What needs to be done:
Below are lines of data, and only some are wanted. Please repeat exactly those from the line that has "(315, 0.0532400997875)" through the line that has "(337, 0.0532400997875)".
BEGIN Data records
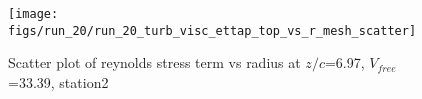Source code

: \begin{figure}[H]
\centering
\texttt{[image: figs/run\_20/run\_20\_turb\_visc\_ettap\_top\_vs\_r\_mesh\_scatter]}
\caption{Scatter plot of reynolds stress term vs radius at $z/c$=6.97, $V_{free}$=33.39, station2}
\label{fig:run_20_turb_visc_ettap_top_vs_r_mesh_scatter}
\end{figure}


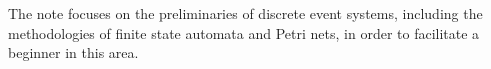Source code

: 
%
%
%


\begin{dedication}
The note focuses on the preliminaries of discrete event systems, including the methodologies of finite state automata and Petri nets, in order to facilitate a beginner in this area.
\end{dedication}




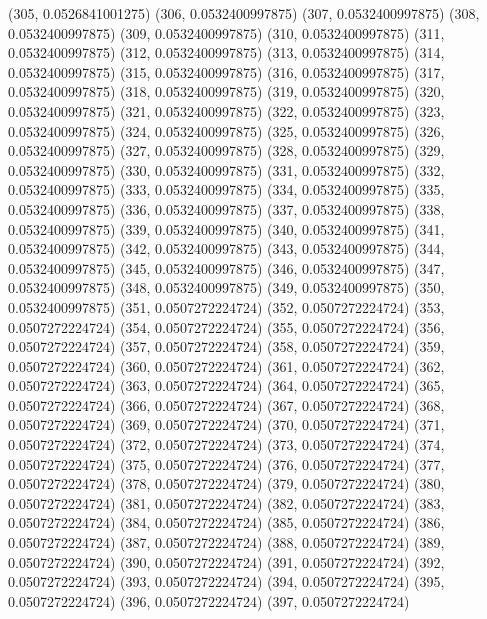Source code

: {					(305, 0.0526841001275)
					(306, 0.0532400997875)
					(307, 0.0532400997875)
					(308, 0.0532400997875)
					(309, 0.0532400997875)
					(310, 0.0532400997875)
					(311, 0.0532400997875)
					(312, 0.0532400997875)
					(313, 0.0532400997875)
					(314, 0.0532400997875)
					(315, 0.0532400997875)
					(316, 0.0532400997875)
					(317, 0.0532400997875)
					(318, 0.0532400997875)
					(319, 0.0532400997875)
					(320, 0.0532400997875)
					(321, 0.0532400997875)
					(322, 0.0532400997875)
					(323, 0.0532400997875)
					(324, 0.0532400997875)
					(325, 0.0532400997875)
					(326, 0.0532400997875)
					(327, 0.0532400997875)
					(328, 0.0532400997875)
					(329, 0.0532400997875)
					(330, 0.0532400997875)
					(331, 0.0532400997875)
					(332, 0.0532400997875)
					(333, 0.0532400997875)
					(334, 0.0532400997875)
					(335, 0.0532400997875)
					(336, 0.0532400997875)
					(337, 0.0532400997875)
					(338, 0.0532400997875)
					(339, 0.0532400997875)
					(340, 0.0532400997875)
					(341, 0.0532400997875)
					(342, 0.0532400997875)
					(343, 0.0532400997875)
					(344, 0.0532400997875)
					(345, 0.0532400997875)
					(346, 0.0532400997875)
					(347, 0.0532400997875)
					(348, 0.0532400997875)
					(349, 0.0532400997875)
					(350, 0.0532400997875)
					(351, 0.0507272224724)
					(352, 0.0507272224724)
					(353, 0.0507272224724)
					(354, 0.0507272224724)
					(355, 0.0507272224724)
					(356, 0.0507272224724)
					(357, 0.0507272224724)
					(358, 0.0507272224724)
					(359, 0.0507272224724)
					(360, 0.0507272224724)
					(361, 0.0507272224724)
					(362, 0.0507272224724)
					(363, 0.0507272224724)
					(364, 0.0507272224724)
					(365, 0.0507272224724)
					(366, 0.0507272224724)
					(367, 0.0507272224724)
					(368, 0.0507272224724)
					(369, 0.0507272224724)
					(370, 0.0507272224724)
					(371, 0.0507272224724)
					(372, 0.0507272224724)
					(373, 0.0507272224724)
					(374, 0.0507272224724)
					(375, 0.0507272224724)
					(376, 0.0507272224724)
					(377, 0.0507272224724)
					(378, 0.0507272224724)
					(379, 0.0507272224724)
					(380, 0.0507272224724)
					(381, 0.0507272224724)
					(382, 0.0507272224724)
					(383, 0.0507272224724)
					(384, 0.0507272224724)
					(385, 0.0507272224724)
					(386, 0.0507272224724)
					(387, 0.0507272224724)
					(388, 0.0507272224724)
					(389, 0.0507272224724)
					(390, 0.0507272224724)
					(391, 0.0507272224724)
					(392, 0.0507272224724)
					(393, 0.0507272224724)
					(394, 0.0507272224724)
					(395, 0.0507272224724)
					(396, 0.0507272224724)
					(397, 0.0507272224724)
}
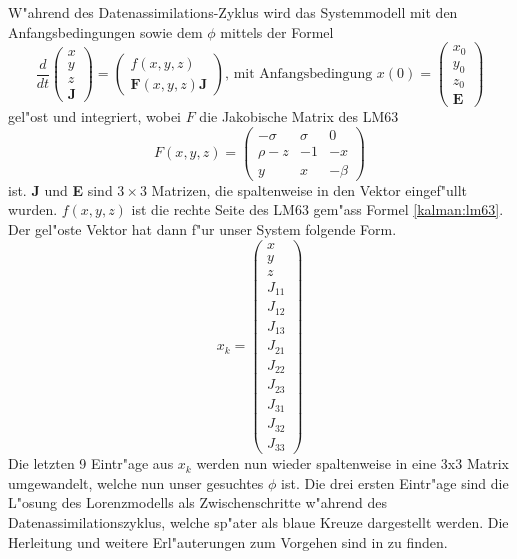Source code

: \begin{refsection}
W"ahrend des Datenassimilations-Zyklus wird das Systemmodell mit den Anfangsbedingungen sowie dem $\phi$ mittels der Formel
\[
\frac{d}{dt}\begin{pmatrix}
x \\ 
y \\ 
z \\ 
\textbf{J}
\end{pmatrix}=
\begin{pmatrix}
f(x,y,z) \\ 
\textbf{F}(x,y,z)\textbf{J}
\end{pmatrix} 
\text{, mit Anfangsbedingung }
x(0)=\begin{pmatrix}
x_{0}\\
y_{0}\\
z_{0}\\ 
\textbf{E}
\end{pmatrix} 
\]
gel"ost und integriert, wobei $F$ die Jakobische Matrix des LM63 
\[
F(x,y,z) = \begin{pmatrix}
-\sigma & \sigma & 0 \\ 
\rho-z & -1 & -x \\ 
y & x & -\beta
\end{pmatrix} 
\]
ist. \textbf{J} und \textbf{E} sind $3\times3$ Matrizen, die spaltenweise in den Vektor eingef"ullt wurden. $f(x,y,z)$ ist die rechte Seite des LM63 gem"ass Formel \eqref{kalman:lm63}. Der gel"oste Vektor hat dann f"ur unser System folgende Form.
\[
x_{k}=\begin{pmatrix}
x \\ 
y \\ 
z \\  
J_{11} \\ 
J_{12} \\ 
J_{13} \\ 
J_{21} \\ 
J_{22} \\ 
J_{23} \\ 
J_{31} \\ 
J_{32} \\
J_{33} 
\end{pmatrix}
\]
Die letzten 9 Eintr"age aus $x_{k}$ werden nun wieder spaltenweise in eine 3x3 Matrix umgewandelt, welche nun unser gesuchtes $\phi$ ist. Die drei ersten Eintr"age sind die L"osung des Lorenzmodells als Zwischenschritte w"ahrend des Datenassimilationszyklus, welche sp"ater als blaue Kreuze dargestellt werden. Die Herleitung und weitere Erl"auterungen zum Vorgehen sind in \cite{skript:DiffGl} zu finden.\\


\end{refsection}
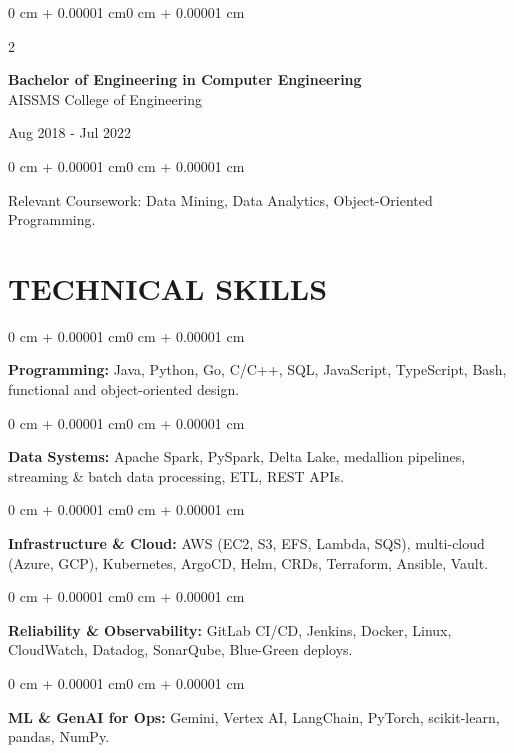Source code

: \documentclass[10pt, letterpaper]{article}
\newenvironment{onecolentry}{
    \begin{adjustwidth}{0 cm + 0.00001 cm}{0 cm + 0.00001 cm}
}{
    \end{adjustwidth}
}
\newenvironment{twocolentry}[2][]{
    \onecolentry
    \def\secondColumn{#2}
    \setcolumnwidth{\fill, 4.5 cm}
    \begin{paracol}{2}
}{
    \switchcolumn \raggedleft \secondColumn
    \end{paracol}
    \endonecolentry
}
\begin{document}
\begin{twocolentry}{
    Aug 2018 - Jul 2022
}
    \textbf{Bachelor of Engineering in Computer Engineering} \\
    AISSMS College of Engineering
\end{twocolentry}
\begin{onecolentry}
Relevant Coursework: Data Mining, Data Analytics, Object-Oriented Programming.
\end{onecolentry}
\section{TECHNICAL SKILLS}
\begin{onecolentry}
\textbf{Programming:} Java, Python, Go, C/C++, SQL, JavaScript, TypeScript, Bash, functional and object-oriented design.
\end{onecolentry}
\vspace{0.06 cm}
\begin{onecolentry}
\textbf{Data Systems:} Apache Spark, PySpark, Delta Lake, medallion pipelines, streaming \& batch data processing, ETL, REST APIs.
\end{onecolentry}
\vspace{0.06 cm}
\begin{onecolentry}
\textbf{Infrastructure \& Cloud:} AWS (EC2, S3, EFS, Lambda, SQS), multi-cloud (Azure, GCP), Kubernetes, ArgoCD, Helm, CRDs, Terraform, Ansible, Vault.
\end{onecolentry}
\vspace{0.06 cm}
\begin{onecolentry}
\textbf{Reliability \& Observability:} GitLab CI/CD, Jenkins, Docker, Linux, CloudWatch, Datadog, SonarQube, Blue-Green deploys.
\end{onecolentry}
\vspace{0.06 cm}
\begin{onecolentry}
\textbf{ML \& GenAI for Ops:} Gemini, Vertex AI, LangChain, PyTorch, scikit-learn, pandas, NumPy.
\end{onecolentry}

\end{document}
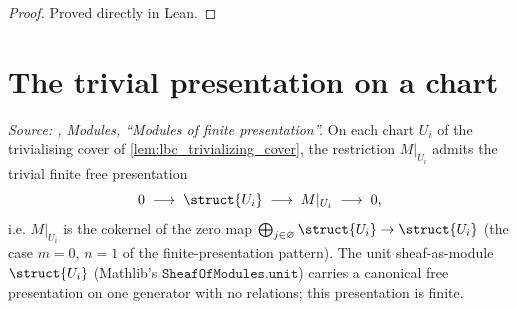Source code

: \begin{proof}

\leanok
  Proved directly in Lean.
\end{proof}

\section{The trivial presentation on a chart}
\label{sec:lbc_chart_presentation}

\begin{lemma}\leanok
  \label{lem:lbc_chart_presentation}
  \textit{Source: \cite{stacks-project}, Modules, ``Modules of finite
  presentation''.}
  On each chart \(U_i\) of the trivialising cover of
  \cref{lem:lbc_trivializing_cover}, the restriction \(M|_{U_i}\) admits the
  trivial finite free presentation
  \[
    0 \;\longrightarrow\; \struct{U_i} \;\longrightarrow\; M|_{U_i}
    \;\longrightarrow\; 0,
  \]
  i.e. \(M|_{U_i}\) is the cokernel of the zero map
  \(\bigoplus_{j \in \varnothing} \struct{U_i} \to \struct{U_i}\)
  (the case \(m = 0\), \(n = 1\) of the finite-presentation pattern). The
  unit sheaf-as-module \(\struct{U_i}\) (Mathlib's \(\mathtt{SheafOfModules.unit}\))
  carries a canonical free presentation on one generator with no relations;
  this presentation is finite.
\end{lemma}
END Data records
Answer to this exercise:
					(315, 0.0532400997875)
					(316, 0.0532400997875)
					(317, 0.0532400997875)
					(318, 0.0532400997875)
					(319, 0.0532400997875)
					(320, 0.0532400997875)
					(321, 0.0532400997875)
					(322, 0.0532400997875)
					(323, 0.0532400997875)
					(324, 0.0532400997875)
					(325, 0.0532400997875)
					(326, 0.0532400997875)
					(327, 0.0532400997875)
					(328, 0.0532400997875)
					(329, 0.0532400997875)
					(330, 0.0532400997875)
					(331, 0.0532400997875)
					(332, 0.0532400997875)
					(333, 0.0532400997875)
					(334, 0.0532400997875)
					(335, 0.0532400997875)
					(336, 0.0532400997875)
					(337, 0.0532400997875)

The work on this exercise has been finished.